# EXERCISE DATA
=== Begin Enclosure ===

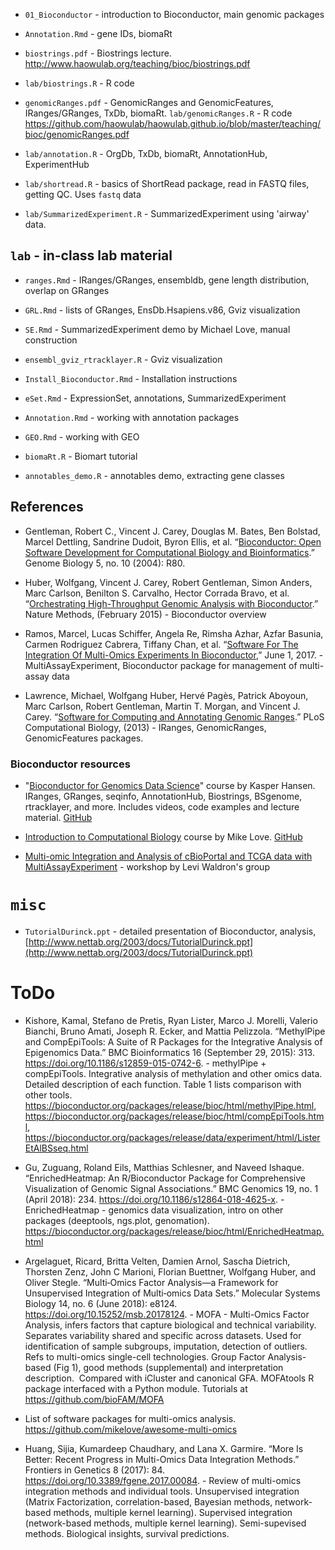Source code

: - `01_Bioconductor` - introduction to Bioconductor, main genomic packages
- `Annotation.Rmd` - gene IDs, biomaRt

- `biostrings.pdf` - Biostrings lecture. http://www.haowulab.org/teaching/bioc/biostrings.pdf
- `lab/biostrings.R` - R code

- `genomicRanges.pdf` - GenomicRanges and GenomicFeatures, IRanges/GRanges, TxDb, biomaRt. `lab/genomicRanges.R` - R code https://github.com/haowulab/haowulab.github.io/blob/master/teaching/bioc/genomicRanges.pdf

- `lab/annotation.R` - OrgDb, TxDb, biomaRt, AnnotationHub, ExperimentHub

- `lab/shortread.R` - basics of ShortRead package, read in FASTQ files, getting QC. Uses `fastq` data

- `lab/SummarizedExperiment.R` - SummarizedExperiment using 'airway' data.


## `lab` - in-class lab material

- `ranges.Rmd` - IRanges/GRanges, ensembldb, gene length distribution, overlap on GRanges
- `GRL.Rmd` - lists of GRanges, EnsDb.Hsapiens.v86, Gviz visualization
- `SE.Rmd` - SummarizedExperiment demo by Michael Love, manual construction

- `ensembl_gviz_rtracklayer.R` - Gviz visualization
- `Install_Bioconductor.Rmd` - Installation instructions
- `eSet.Rmd` - ExpressionSet, annotations, SummarizedExperiment
- `Annotation.Rmd` - working with annotation packages
- `GEO.Rmd` - working with GEO
- `biomaRt.R` - Biomart tutorial
- `annotables_demo.R` - annotables demo, extracting gene classes


## References

- Gentleman, Robert C., Vincent J. Carey, Douglas M. Bates, Ben Bolstad, Marcel Dettling, Sandrine Dudoit, Byron Ellis, et al. “[Bioconductor: Open Software Development for Computational Biology and Bioinformatics](https://doi.org/10.1186/gb-2004-5-10-r80).” Genome Biology 5, no. 10 (2004): R80. 

- Huber, Wolfgang, Vincent J. Carey, Robert Gentleman, Simon Anders, Marc Carlson, Benilton S. Carvalho, Hector Corrada Bravo, et al. “[Orchestrating High-Throughput Genomic Analysis with Bioconductor](https://doi.org/10.1038/nmeth.3252).” Nature Methods, (February 2015) - Bioconductor overview

- Ramos, Marcel, Lucas Schiffer, Angela Re, Rimsha Azhar, Azfar Basunia, Carmen Rodriguez Cabrera, Tiffany Chan, et al. “[Software For The Integration Of Multi-Omics Experiments In Bioconductor](http://dx.doi.org/10.1158/0008-5472.can-17-0344),” June 1, 2017. - MultiAssayExperiment, Bioconductor package for management of multi-assay data

- Lawrence, Michael, Wolfgang Huber, Hervé Pagès, Patrick Aboyoun, Marc Carlson, Robert Gentleman, Martin T. Morgan, and Vincent J. Carey. “[Software for Computing and Annotating Genomic Ranges](https://doi.org/10.1371/journal.pcbi.1003118).” PLoS Computational Biology, (2013) - IRanges, GenomicRanges, GenomicFeatures packages.

### Bioconductor resources

- "[Bioconductor for Genomics Data Science](https://kasperdanielhansen.github.io/genbioconductor/)" course by Kasper Hansen. IRanges, GRanges, seqinfo, AnnotationHub, Biostrings, BSgenome, rtracklayer, and more. Includes videos, code examples and lecture material. [GitHub](https://github.com/kasperdanielhansen/genbioconductor)
 
- [Introduction to Computational Biology](https://biodatascience.github.io/compbio/) course by Mike Love. [GitHub](https://github.com/biodatascience/compbio)
 
- [Multi-omic Integration and Analysis of cBioPortal and TCGA data with MultiAssayExperiment](https://github.com/waldronlab/MultiAssayWorkshop) - workshop by Levi Waldron's group
 

# `misc`

- `TutorialDurinck.ppt` - detailed presentation of Bioconductor, analysis, [http://www.nettab.org/2003/docs/TutorialDurinck.ppt](http://www.nettab.org/2003/docs/TutorialDurinck.ppt)

# ToDo

- Kishore, Kamal, Stefano de Pretis, Ryan Lister, Marco J. Morelli, Valerio Bianchi, Bruno Amati, Joseph R. Ecker, and Mattia Pelizzola. “MethylPipe and CompEpiTools: A Suite of R Packages for the Integrative Analysis of Epigenomics Data.” BMC Bioinformatics 16 (September 29, 2015): 313. https://doi.org/10.1186/s12859-015-0742-6. - methylPipe + compEpiTools. Integrative analysis of methylation and other omics data. Detailed description of each function. Table 1 lists comparison with other tools. https://bioconductor.org/packages/release/bioc/html/methylPipe.html, https://bioconductor.org/packages/release/bioc/html/compEpiTools.html, https://bioconductor.org/packages/release/data/experiment/html/ListerEtAlBSseq.html

- Gu, Zuguang, Roland Eils, Matthias Schlesner, and Naveed Ishaque. “EnrichedHeatmap: An R/Bioconductor Package for Comprehensive Visualization of Genomic Signal Associations.” BMC Genomics 19, no. 1 (April 2018): 234. https://doi.org/10.1186/s12864-018-4625-x. - EnrichedHeatmap - genomics data visualization, intro on other packages (deeptools, ngs.plot, genomation). https://bioconductor.org/packages/release/bioc/html/EnrichedHeatmap.html

- Argelaguet, Ricard, Britta Velten, Damien Arnol, Sascha Dietrich, Thorsten Zenz, John C Marioni, Florian Buettner, Wolfgang Huber, and Oliver Stegle. “Multi‐Omics Factor Analysis—a Framework for Unsupervised Integration of Multi‐omics Data Sets.” Molecular Systems Biology 14, no. 6 (June 2018): e8124. https://doi.org/10.15252/msb.20178124. - MOFA - Multi-Omics Factor Analysis, infers factors that capture biological and technical variability. Separates variability shared and specific across datasets. Used for identification of sample subgroups, imputation, detection of outliers. Refs to multi-omics single-cell technologies. Group Factor Analysis-based (Fig 1), good methods (supplemental) and interpretation description.  Compared with iCluster and canonical GFA. MOFAtools R package interfaced with a Python module. Tutorials at https://github.com/bioFAM/MOFA

- List of software packages for multi-omics analysis. https://github.com/mikelove/awesome-multi-omics

- Huang, Sijia, Kumardeep Chaudhary, and Lana X. Garmire. “More Is Better: Recent Progress in Multi-Omics Data Integration Methods.” Frontiers in Genetics 8 (2017): 84. https://doi.org/10.3389/fgene.2017.00084. - Review of multi-omics integration methods and individual tools. Unsupervised integration (Matrix Factorization, correlation-based, Bayesian methods, network-based methods, multiple kernel learning). Supervised integration (network-based methods, multiple kernel learning). Semi-supevised methods. Biological insights, survival predictions.
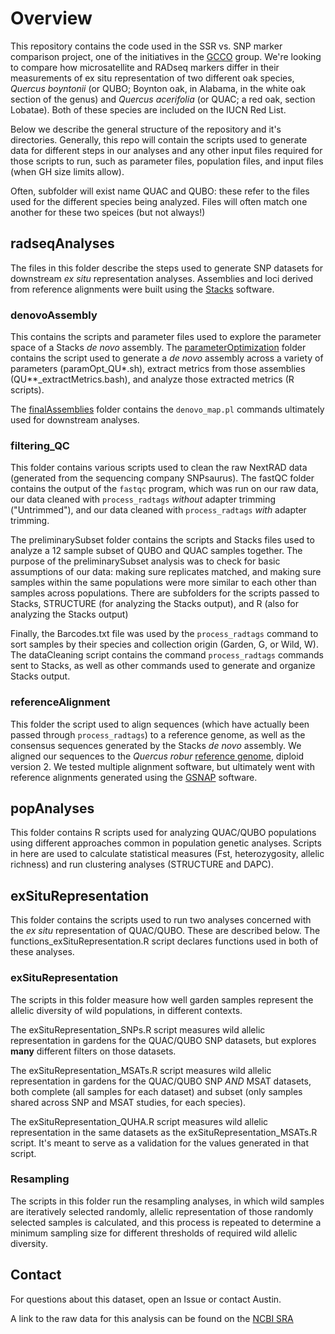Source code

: # Overview
This repository contains the code used in the SSR vs. SNP marker comparison project,
one of the initiatives in the [GCCO](https://www.globalconservationconsortia.org/gcc/oak/) group. We're looking to compare how microsatellite
and RADseq markers differ in their measurements of ex situ representation
of two different oak species, _Quercus boyntonii_ (or QUBO; Boynton oak, in Alabama, in the white oak
section of the genus) and _Quercus acerifolia_ (or QUAC; a red oak, section Lobatae). 
Both of these species are included on the IUCN Red List.

Below we describe the general structure of the repository and it's directories. Generally,
this repo will contain the scripts used to generate data for different steps in our analyses
and any other input files required for those scripts to run, such as parameter files, population
files, and input files (when GH size limits allow). 

Often, subfolder will exist name QUAC and QUBO: these refer to the files used for the different 
species being analyzed. Files will often match one another for these two speices (but not always!)

## radseqAnalyses
The files in this folder describe the steps used to generate SNP datasets for downstream _ex situ_
representation analyses. Assemblies and loci derived from reference alignments were built using the
[Stacks](https://catchenlab.life.illinois.edu/stacks/) software.

### denovoAssembly
This contains the scripts and parameter files used to explore the parameter space of a Stacks 
_de novo_ assembly. The [parameterOptimization](https://github.com/akoontz11/Morton_SSRvSNP_Empirical/tree/main/radseqAnalyses/denovoAssembly/parameterOptimization) 
folder contains the script used to generate a _de novo_
assembly across a variety of parameters (paramOpt_QU*.sh), extract metrics from those assemblies
(QU**_extractMetrics.bash), and analyze those extracted metrics (R scripts).

The [finalAssemblies](https://github.com/akoontz11/Morton_SSRvSNP_Empirical/tree/main/radseqAnalyses/denovoAssembly/finalAssemblies)
folder contains the `denovo_map.pl` commands ultimately used for downstream analyses.

### filtering_QC
This folder contains various scripts used to clean the raw NextRAD data (generated from the
sequencing company SNPsaurus). The fastQC folder contains the output of the `fastqc` program,
which was run on our raw data, our data cleaned with `process_radtags` *without* adapter trimming
("Untrimmed"), and our data cleaned with `process_radtags` *with* adapter trimming. 

The preliminarySubset folder contains the scripts and Stacks files used to analyze a 12 sample subset
of QUBO and QUAC samples together. The purpose of the preliminarySubset analysis was to check for 
basic assumptions of our data: making sure replicates matched, and making sure samples within the same
populations were more similar to each other than samples across populations. There are subfolders for 
the scripts passed to Stacks, STRUCTURE (for analyzing the Stacks output), and R (also for analyzing 
the Stacks output)

Finally, the Barcodes.txt file was used by the `process_radtags` command to sort samples by their species
and collection origin (Garden, G, or Wild, W). The dataCleaning script contains the command `process_radtags`
commands sent to Stacks, as well as other commands used to generate and organize Stacks output.

### referenceAlignment
This folder the script used to align sequences (which have actually been passed through 
`process_radtags`) to a reference genome, as well as the consensus sequences generated by the Stacks
_de novo_ assembly. We aligned our sequences to the _Quercus robur_ [reference genome](https://urgi.versailles.inra.fr/download/oak/Qrob_V2_2N.fa.gz),
diploid version 2. We tested multiple alignment software, but ultimately went with reference alignments 
generated using the [GSNAP](https://bioinformaticshome.com/tools/rna-seq/descriptions/GSNAP.html) software.

## popAnalyses
This folder contains R scripts used for analyzing QUAC/QUBO populations using different approaches common in 
population genetic analyses. Scripts in here are used to calculate statistical measures (Fst, heterozygosity, allelic richness)
and run clustering analyses (STRUCTURE and DAPC).

## exSituRepresentation
This folder contains the scripts used to run two analyses concerned with the _ex situ_ representation of QUAC/QUBO. 
These are described below. The functions_exSituRepresentation.R script declares functions used in both of these analyses.

### exSituRepresentation
The scripts in this folder measure how well garden samples represent the allelic diversity of wild populations, in different contexts. 

The exSituRepresentation_SNPs.R script measures wild allelic representation in gardens for the QUAC/QUBO SNP datasets, but explores **many**
different filters on those datasets. 

The exSituRepresentation_MSATs.R script measures wild allelic representation in gardens for the QUAC/QUBO SNP *AND* MSAT datasets,
both complete (all samples for each dataset) and subset (only samples shared across SNP and MSAT studies, for each species). 

The exSituRepresentation_QUHA.R script measures wild allelic representation in the same datasets as the exSituRepresentation_MSATs.R script.
It's meant to serve as a validation for the values generated in that script.

### Resampling
The scripts in this folder run the resampling analyses, in which wild samples are iteratively selected randomly, allelic representation
of those randomly selected samples is calculated, and this process is repeated to determine a minimum sampling size for different 
thresholds of required wild allelic diversity.

## Contact
For questions about this dataset, open an Issue or contact Austin. 

A link to the raw data for this analysis can be found on the [NCBI SRA](https://submit.ncbi.nlm.nih.gov/subs/sra/SUB10415299/overview)

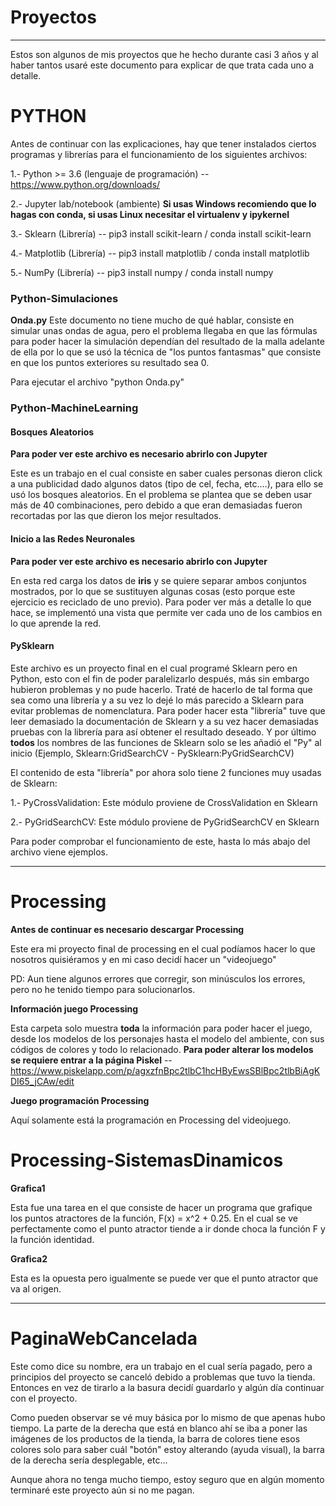 # Proyectos
---

Estos son algunos de mis proyectos que he hecho durante casi 3 años y al haber tantos usaré este documento para explicar de que trata cada uno a detalle. 

# PYTHON

Antes de continuar con las explicaciones, hay que tener instalados ciertos programas y librerías para el funcionamiento de los siguientes archivos:

1.- Python >= 3.6 (lenguaje de programación) -- https://www.python.org/downloads/

2.- Jupyter lab/notebook (ambiente) **Si usas Windows recomiendo que lo hagas con conda, si usas Linux necesitar el virtualenv y ipykernel**

3.- Sklearn (Librería) -- pip3 install scikit-learn / conda install scikit-learn

4.- Matplotlib (Librería) -- pip3 install matplotlib / conda install matplotlib

5.- NumPy (Librería) -- pip3 install numpy / conda install numpy

### Python-Simulaciones

**Onda.py** Este documento no tiene mucho de qué hablar, consiste en simular unas ondas de agua, pero el problema llegaba en que las fórmulas para poder hacer la simulación dependían del resultado de la malla adelante de ella por lo que se usó la técnica de "los puntos fantasmas" que consiste en que los puntos exteriores su resultado sea 0.

Para ejecutar el archivo "python Onda.py"

### Python-MachineLearning

#### Bosques Aleatorios

**Para poder ver este archivo es necesario abrirlo con Jupyter**

Este es un trabajo en el cual consiste en saber cuales personas dieron click a una publicidad dado algunos datos (tipo de cel, fecha, etc.…), para ello se usó los bosques aleatorios. En el problema se plantea que se deben usar más de 40 combinaciones, pero debido a que eran demasiadas fueron recortadas por las que dieron los mejor resultados.

#### Inicio a las Redes Neuronales

**Para poder ver este archivo es necesario abrirlo con Jupyter**

En esta red carga los datos de **iris** y se quiere separar ambos conjuntos mostrados, por lo que se sustituyen algunas cosas (esto porque este ejercicio es reciclado de uno previo). Para poder ver más a detalle lo que hace, se implementó una vista que permite ver cada uno de los cambios en lo que aprende la red.

#### PySklearn

Este archivo es un proyecto final en el cual programé Sklearn pero en Python, esto con el fin de poder paralelizarlo después, más sin embargo hubieron problemas y no pude hacerlo. Traté de hacerlo de tal forma que sea como una librería y a su vez lo dejé lo más parecido a Sklearn para evitar problemas de nomenclatura. Para poder hacer esta "librería" tuve que leer demasiado la documentación de Sklearn y a su vez hacer demasiadas pruebas con la librería para así obtener el resultado deseado. Y por último **todos** los nombres de las funciones de Sklearn solo se les añadió el "Py" al inicio (Ejemplo, Sklearn:GridSearchCV - PySklearn:PyGridSearchCV) 

El contenido de esta "librería" por ahora solo tiene 2 funciones muy usadas de Sklearn:

1.- PyCrossValidation: Este módulo proviene de CrossValidation en Sklearn

2.- PyGridSearchCV: Este módulo proviene de PyGridSearchCV en Sklearn

Para poder comprobar el funcionamiento de este, hasta lo más abajo del archivo viene ejemplos.

---

# Processing 

**Antes de continuar es necesario descargar Processing**

Este era mi proyecto final de processing en el cual podíamos hacer lo que nosotros quisiéramos y en mi caso decidí hacer un "videojuego"

PD: Aun tiene algunos errores que corregir, son minúsculos los errores, pero no he tenido tiempo para solucionarlos.

**Información juego Processing**

Esta carpeta solo muestra **toda** la información para poder hacer el juego, desde los modelos de los personajes hasta el modelo del ambiente, con sus códigos de colores y todo lo relacionado. **Para poder alterar los modelos se requiere entrar a la página Piskel** -- https://www.piskelapp.com/p/agxzfnBpc2tlbC1hcHByEwsSBlBpc2tlbBiAgKDI65_jCAw/edit

**Juego programación Processing**

Aquí solamente está la programación en Processing del videojuego. 


# Processing-SistemasDinamicos

**Grafica1**

Esta fue una tarea en el que consiste de hacer un programa que grafique los puntos atractores de la función, F(x) = x^2 + 0.25. En el cual se ve perfectamente como el punto atractor tiende a ir donde choca la función F y la función identidad.

**Grafica2**

Esta es la opuesta pero igualmente se puede ver que el punto atractor que va al origen.

---

# PaginaWebCancelada

Este como dice su nombre, era un trabajo en el cual sería pagado, pero a principios del proyecto se canceló debido a problemas que tuvo la tienda. Entonces en vez de tirarlo a la basura decidí guardarlo y algún día continuar con el proyecto.

Como pueden observar se vé muy básica por lo mismo de que apenas hubo tiempo. La parte de la derecha que está en blanco ahí se iba a poner las imágenes de los productos de la tienda, la barra de colores tiene esos colores solo para saber cuál "botón" estoy alterando (ayuda visual), la barra de la derecha sería desplegable, etc... 

Aunque ahora no tenga mucho tiempo, estoy seguro que en algún momento terminaré este proyecto aún si no me pagan.
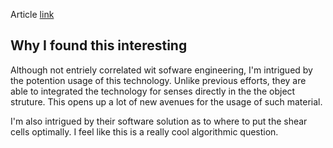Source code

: Article [link](https://www.sciencedaily.com/releases/2021/09/210914111252.htm)

## Why I found this interesting

Although not entriely correlated wit sofware engineering, I'm intrigued by the potention usage of this technology. Unlike previous efforts, they are able to integrated the technology for senses directly in the the object struture. This opens up a lot of new avenues for the usage of such material. 

I'm also intrigued by their software solution as to where to put the shear cells optimally. I feel like this is a really cool algorithmic question.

=== End Enclosure ===

# WHAT THE TASK REQUIRES
Of the records above, print only the lines from the one containing "It's meant to" through the one containing "resultado sea 0.", inclusive and unaltered, leaving out pictures.

# EXERCISE RESULT
It's meant to serve as a validation for the values generated in that script.

### Resampling
The scripts in this folder run the resampling analyses, in which wild samples are iteratively selected randomly, allelic representation
of those randomly selected samples is calculated, and this process is repeated to determine a minimum sampling size for different 
thresholds of required wild allelic diversity.

## Contact
For questions about this dataset, open an Issue or contact Austin. 

A link to the raw data for this analysis can be found on the [NCBI SRA](https://submit.ncbi.nlm.nih.gov/subs/sra/SUB10415299/overview)

 # Proyectos
---

Estos son algunos de mis proyectos que he hecho durante casi 3 años y al haber tantos usaré este documento para explicar de que trata cada uno a detalle. 

# PYTHON

Antes de continuar con las explicaciones, hay que tener instalados ciertos programas y librerías para el funcionamiento de los siguientes archivos:

1.- Python >= 3.6 (lenguaje de programación) -- https://www.python.org/downloads/

2.- Jupyter lab/notebook (ambiente) **Si usas Windows recomiendo que lo hagas con conda, si usas Linux necesitar el virtualenv y ipykernel**

3.- Sklearn (Librería) -- pip3 install scikit-learn / conda install scikit-learn

4.- Matplotlib (Librería) -- pip3 install matplotlib / conda install matplotlib

5.- NumPy (Librería) -- pip3 install numpy / conda install numpy

### Python-Simulaciones

**Onda.py** Este documento no tiene mucho de qué hablar, consiste en simular unas ondas de agua, pero el problema llegaba en que las fórmulas para poder hacer la simulación dependían del resultado de la malla adelante de ella por lo que se usó la técnica de "los puntos fantasmas" que consiste en que los puntos exteriores su resultado sea 0.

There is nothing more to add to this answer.